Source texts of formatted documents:
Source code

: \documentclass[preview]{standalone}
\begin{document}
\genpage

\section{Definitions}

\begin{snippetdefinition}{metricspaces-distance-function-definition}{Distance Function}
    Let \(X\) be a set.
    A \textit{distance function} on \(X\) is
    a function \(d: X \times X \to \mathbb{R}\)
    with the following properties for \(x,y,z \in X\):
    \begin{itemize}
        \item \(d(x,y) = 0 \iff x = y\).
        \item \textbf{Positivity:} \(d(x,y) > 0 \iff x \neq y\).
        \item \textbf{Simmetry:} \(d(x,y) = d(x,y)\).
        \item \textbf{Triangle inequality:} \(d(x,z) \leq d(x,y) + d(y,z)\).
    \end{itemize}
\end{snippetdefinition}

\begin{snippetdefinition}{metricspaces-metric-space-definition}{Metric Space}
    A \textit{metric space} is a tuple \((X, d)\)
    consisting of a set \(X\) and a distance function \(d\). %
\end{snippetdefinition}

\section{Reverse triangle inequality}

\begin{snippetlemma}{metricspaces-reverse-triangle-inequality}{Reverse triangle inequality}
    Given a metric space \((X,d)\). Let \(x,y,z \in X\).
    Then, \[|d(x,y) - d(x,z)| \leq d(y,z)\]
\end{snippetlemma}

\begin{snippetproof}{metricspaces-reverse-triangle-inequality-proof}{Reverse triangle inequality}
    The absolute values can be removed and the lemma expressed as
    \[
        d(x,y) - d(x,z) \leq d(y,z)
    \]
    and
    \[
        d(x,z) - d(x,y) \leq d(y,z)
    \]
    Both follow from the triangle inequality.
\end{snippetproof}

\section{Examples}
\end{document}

WHAT THE EXERCISE ASKS:
An exact copy of every record above is what's needed here.

OUTPUT FOR THIS EXERCISE:
Source code

: \documentclass[preview]{standalone}
\begin{document}
\genpage

\section{Definitions}

\begin{snippetdefinition}{metricspaces-distance-function-definition}{Distance Function}
    Let \(X\) be a set.
    A \textit{distance function} on \(X\) is
    a function \(d: X \times X \to \mathbb{R}\)
    with the following properties for \(x,y,z \in X\):
    \begin{itemize}
        \item \(d(x,y) = 0 \iff x = y\).
        \item \textbf{Positivity:} \(d(x,y) > 0 \iff x \neq y\).
        \item \textbf{Simmetry:} \(d(x,y) = d(x,y)\).
        \item \textbf{Triangle inequality:} \(d(x,z) \leq d(x,y) + d(y,z)\).
    \end{itemize}
\end{snippetdefinition}

\begin{snippetdefinition}{metricspaces-metric-space-definition}{Metric Space}
    A \textit{metric space} is a tuple \((X, d)\)
    consisting of a set \(X\) and a distance function \(d\). %
\end{snippetdefinition}

\section{Reverse triangle inequality}

\begin{snippetlemma}{metricspaces-reverse-triangle-inequality}{Reverse triangle inequality}
    Given a metric space \((X,d)\). Let \(x,y,z \in X\).
    Then, \[|d(x,y) - d(x,z)| \leq d(y,z)\]
\end{snippetlemma}

\begin{snippetproof}{metricspaces-reverse-triangle-inequality-proof}{Reverse triangle inequality}
    The absolute values can be removed and the lemma expressed as
    \[
        d(x,y) - d(x,z) \leq d(y,z)
    \]
    and
    \[
        d(x,z) - d(x,y) \leq d(y,z)
    \]
    Both follow from the triangle inequality.
\end{snippetproof}

\section{Examples}
\end{document}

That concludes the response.